Sariwati masih terdiam dengan cucuran air mata di pipinya, wajah gadis itu makin tertunduk dalam.
"Terbelenggu beratus-ratus ikatan hasrat keinginan, menghanyutkan diri dalam arus pusaran nafsu dan amarah."
"Apakah kau tahu yang terdapat pada masa depan? keadaan selalu bisa berubah, Ni Mas."
"Jika tidak suka dengan pantulan penampilan di kaca maka yang salah bukan kacanya tapi penampilannya."
"Terkadang perbuatan seseorang itu menyakiti orang lain, maka dari itu kita harus terkendali."
"Sungai yang menampung kotoran akan membuangnya ke laut. Limpahkanlah semua penderitaan, masalah yang membebani diri dan sebagainya kepada Yang Maha Kuasa dan Dia akan mendampinginya."
"Jangan mencoba mengetahui masa depan, lakukanlah yang terbaik untuk masa sekarang. Janganlah mencoba untuk mengetahui rencana sang maha kuasa. Jika kita meramalkan masa depan maka hanya kepastian yang tidak jelaslah yang kita dapatkan."
__ADS_1
Panjang lebar Sang Resi memberi pitutur pada Sariwati dan gadis itu masih tenggelam dalam isakan tangisnya.
"Saya bingung, Bapa Resi."
"Seolah-olah semua masalah tak pernah kunjung henti menghampiri kami berdua."
"Saya sangat mencintai Muhibbin melebihi hidup saya sendiri, Bapa Resi."
"Namun sepertinya takdir selalu memberi luka pada kami."
"Kejadian yang menimpa keluarga Muhibbin, sedikit banyak sayalah penyebabnya." ujar Sariwati lirih dalam tangisannya.
Resi Giri Waja hanya tersenyum mendengar apa yang dikatakan putri gubernur Negeri Pantai itu. Pemuka agama banjar Galuh itu kembali berkata.
"Takdir tidak membutuhkan sebuah undangan."
"Pepohonan hanya bisa disuburkan oleh air bukan susu, bahkan susu pun tidak bisa melakukan apa yang dilakukan oleh air."
"Ketika pohon bertahan dari hantaman badai, pohon itu akan bertahan melindungi rantingnya. Ketika daun mulai menguning daun itu akan rontok dengan sendirinya."
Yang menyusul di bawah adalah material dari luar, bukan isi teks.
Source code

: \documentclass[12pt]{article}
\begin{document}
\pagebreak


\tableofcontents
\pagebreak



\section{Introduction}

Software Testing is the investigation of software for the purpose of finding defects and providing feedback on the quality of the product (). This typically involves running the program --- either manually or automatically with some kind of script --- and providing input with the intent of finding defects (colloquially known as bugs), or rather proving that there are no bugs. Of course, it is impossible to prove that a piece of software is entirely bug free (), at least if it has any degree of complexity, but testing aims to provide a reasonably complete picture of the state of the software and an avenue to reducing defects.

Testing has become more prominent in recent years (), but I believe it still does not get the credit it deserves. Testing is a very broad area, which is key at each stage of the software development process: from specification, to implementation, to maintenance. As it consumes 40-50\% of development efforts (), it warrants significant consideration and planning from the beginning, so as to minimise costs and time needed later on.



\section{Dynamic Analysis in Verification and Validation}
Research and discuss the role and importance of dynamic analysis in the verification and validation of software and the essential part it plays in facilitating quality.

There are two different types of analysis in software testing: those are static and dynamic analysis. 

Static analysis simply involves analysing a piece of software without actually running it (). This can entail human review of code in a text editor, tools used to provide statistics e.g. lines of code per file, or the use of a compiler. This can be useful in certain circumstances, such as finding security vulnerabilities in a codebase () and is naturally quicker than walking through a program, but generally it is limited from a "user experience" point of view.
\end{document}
"Bahkan orang yang menebang pohon lalu membakarnya, orang tersebut akan tetap menjaga buahnya agar tetap aman."
"Belajarlah tetap tegar di segala keadaan."
"Di mana ada ikatan akan ada perlawanan, di mana ada perlawanan akan ada kemenangan, di mana ada kehidupan pasti ada cinta."
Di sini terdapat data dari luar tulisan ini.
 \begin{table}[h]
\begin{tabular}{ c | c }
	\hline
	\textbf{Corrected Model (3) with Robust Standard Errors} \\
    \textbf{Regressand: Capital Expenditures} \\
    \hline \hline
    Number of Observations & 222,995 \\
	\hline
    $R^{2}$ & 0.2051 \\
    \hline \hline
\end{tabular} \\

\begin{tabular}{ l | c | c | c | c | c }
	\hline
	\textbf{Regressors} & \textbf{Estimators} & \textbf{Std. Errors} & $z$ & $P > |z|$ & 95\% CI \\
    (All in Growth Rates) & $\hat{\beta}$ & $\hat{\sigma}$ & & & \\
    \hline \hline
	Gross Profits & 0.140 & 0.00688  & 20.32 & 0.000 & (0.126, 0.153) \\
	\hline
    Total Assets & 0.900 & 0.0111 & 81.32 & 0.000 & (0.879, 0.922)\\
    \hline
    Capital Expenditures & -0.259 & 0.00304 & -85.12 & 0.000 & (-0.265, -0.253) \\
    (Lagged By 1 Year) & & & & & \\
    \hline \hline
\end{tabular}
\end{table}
"Saat keadaan sedang sulit, seseorang akan merasakan kesakitan."
"Ketakutan berasal dari hati manusia itu sendiri. Rasa takut hanya imajinasi."
"Takdirmu adalah sebuah akumulasi dari semua keputusanmu. Satu keputusan saja bisa merubah takdirmu sebagai manusia dan itu juga bisa mengubah masa depan."
"Sekarang terserah pada keputusanmu, Ni mas."
"Aku hanya dapat memberikan pandanganku yang mungkin bisa bisa kau cerna dan kau amalkan dalam kehidupanmu." tatapan Sang Resi lekat memandang Sariwati.
"Saya akan pulang, Bapa Resi."
"Saya akan meminta ayah untuk memberikan keadilan terhadap apa yang dialami Muhibbin dan keluarganya." ujar Sariwati lirih.
Kembali senyum menghiasi wajah teduh Resi Giri Waja.
"Jika itu keputusanmu, lakukanlah."
"Nanti sebelum fajar pergilah bersama Arsana, dia akan mengantarmu sampai ke kota."
"Sekarang istirahatlah dulu, kau terlihat letih sekali, aku akan melanjutkan kembali bermeditasi." ujar Resi Giri Waja sambil bangkit dan kembali memasuki ruangan pemujaan.
Sariwati hanya memandang punggung lelaki tua berpakaian serba putih itu dari tempatnya berada.